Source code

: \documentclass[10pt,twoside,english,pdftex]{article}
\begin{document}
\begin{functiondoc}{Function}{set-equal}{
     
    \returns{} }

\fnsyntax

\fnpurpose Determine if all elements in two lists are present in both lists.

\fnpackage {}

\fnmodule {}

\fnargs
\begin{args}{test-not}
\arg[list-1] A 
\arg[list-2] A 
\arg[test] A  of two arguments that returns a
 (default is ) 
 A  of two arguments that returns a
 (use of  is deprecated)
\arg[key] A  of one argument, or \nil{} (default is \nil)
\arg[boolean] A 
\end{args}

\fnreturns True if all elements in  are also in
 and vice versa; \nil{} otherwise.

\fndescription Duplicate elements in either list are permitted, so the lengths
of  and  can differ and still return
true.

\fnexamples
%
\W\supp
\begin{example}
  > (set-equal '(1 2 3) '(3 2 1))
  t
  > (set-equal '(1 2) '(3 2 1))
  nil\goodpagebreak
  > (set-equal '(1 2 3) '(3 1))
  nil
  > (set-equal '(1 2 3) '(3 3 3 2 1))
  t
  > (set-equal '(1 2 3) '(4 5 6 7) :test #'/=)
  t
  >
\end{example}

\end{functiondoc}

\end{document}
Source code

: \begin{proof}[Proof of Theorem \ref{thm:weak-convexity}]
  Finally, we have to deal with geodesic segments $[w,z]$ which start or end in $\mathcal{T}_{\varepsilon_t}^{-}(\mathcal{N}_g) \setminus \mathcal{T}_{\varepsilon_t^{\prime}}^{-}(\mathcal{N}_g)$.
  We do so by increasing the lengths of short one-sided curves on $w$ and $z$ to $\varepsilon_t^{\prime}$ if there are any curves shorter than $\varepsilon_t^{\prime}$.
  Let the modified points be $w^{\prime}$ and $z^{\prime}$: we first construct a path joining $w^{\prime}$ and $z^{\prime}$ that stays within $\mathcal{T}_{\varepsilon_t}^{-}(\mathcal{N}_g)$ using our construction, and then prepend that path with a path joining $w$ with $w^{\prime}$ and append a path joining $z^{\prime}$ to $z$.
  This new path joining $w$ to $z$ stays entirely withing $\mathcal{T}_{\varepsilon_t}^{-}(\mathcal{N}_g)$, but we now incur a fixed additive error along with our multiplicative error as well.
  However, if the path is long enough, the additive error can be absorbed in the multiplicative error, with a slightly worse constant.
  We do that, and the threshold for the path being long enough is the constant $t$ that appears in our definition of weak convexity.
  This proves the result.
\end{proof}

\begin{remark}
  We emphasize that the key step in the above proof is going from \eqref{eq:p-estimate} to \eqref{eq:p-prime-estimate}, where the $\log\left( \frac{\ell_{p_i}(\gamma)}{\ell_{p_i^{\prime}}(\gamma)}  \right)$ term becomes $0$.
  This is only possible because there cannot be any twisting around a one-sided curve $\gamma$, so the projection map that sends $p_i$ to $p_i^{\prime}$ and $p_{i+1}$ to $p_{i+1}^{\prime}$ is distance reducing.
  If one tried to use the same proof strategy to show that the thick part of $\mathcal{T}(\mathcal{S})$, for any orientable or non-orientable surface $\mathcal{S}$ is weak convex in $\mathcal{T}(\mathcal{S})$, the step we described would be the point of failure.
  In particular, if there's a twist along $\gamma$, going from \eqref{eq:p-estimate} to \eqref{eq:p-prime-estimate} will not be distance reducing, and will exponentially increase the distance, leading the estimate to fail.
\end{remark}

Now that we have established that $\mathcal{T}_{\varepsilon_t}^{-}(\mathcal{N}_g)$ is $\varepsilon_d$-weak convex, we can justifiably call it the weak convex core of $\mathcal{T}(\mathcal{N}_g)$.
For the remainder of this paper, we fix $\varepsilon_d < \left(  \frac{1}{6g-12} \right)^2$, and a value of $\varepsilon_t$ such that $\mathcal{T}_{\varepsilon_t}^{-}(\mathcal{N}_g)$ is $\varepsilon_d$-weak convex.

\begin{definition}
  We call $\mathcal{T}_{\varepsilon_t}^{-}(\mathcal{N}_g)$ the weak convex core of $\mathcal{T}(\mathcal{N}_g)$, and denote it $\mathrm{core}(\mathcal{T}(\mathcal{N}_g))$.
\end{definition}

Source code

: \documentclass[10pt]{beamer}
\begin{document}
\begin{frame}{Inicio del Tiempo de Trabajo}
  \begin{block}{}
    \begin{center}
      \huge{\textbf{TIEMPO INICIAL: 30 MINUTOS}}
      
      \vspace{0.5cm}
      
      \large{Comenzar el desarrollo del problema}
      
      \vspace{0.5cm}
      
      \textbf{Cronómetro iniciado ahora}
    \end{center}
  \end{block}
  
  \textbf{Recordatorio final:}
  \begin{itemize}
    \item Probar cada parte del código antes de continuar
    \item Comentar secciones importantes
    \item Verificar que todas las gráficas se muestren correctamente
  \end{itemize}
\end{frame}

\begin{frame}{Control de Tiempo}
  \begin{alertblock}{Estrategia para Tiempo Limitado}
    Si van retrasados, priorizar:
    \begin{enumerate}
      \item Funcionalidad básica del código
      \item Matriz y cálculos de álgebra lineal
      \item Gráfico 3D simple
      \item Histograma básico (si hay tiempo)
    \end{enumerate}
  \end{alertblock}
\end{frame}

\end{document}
* * *
What is expected
Give the number of lines in the material above that have the word "additive" in them, and nothing more.

Expected answer
2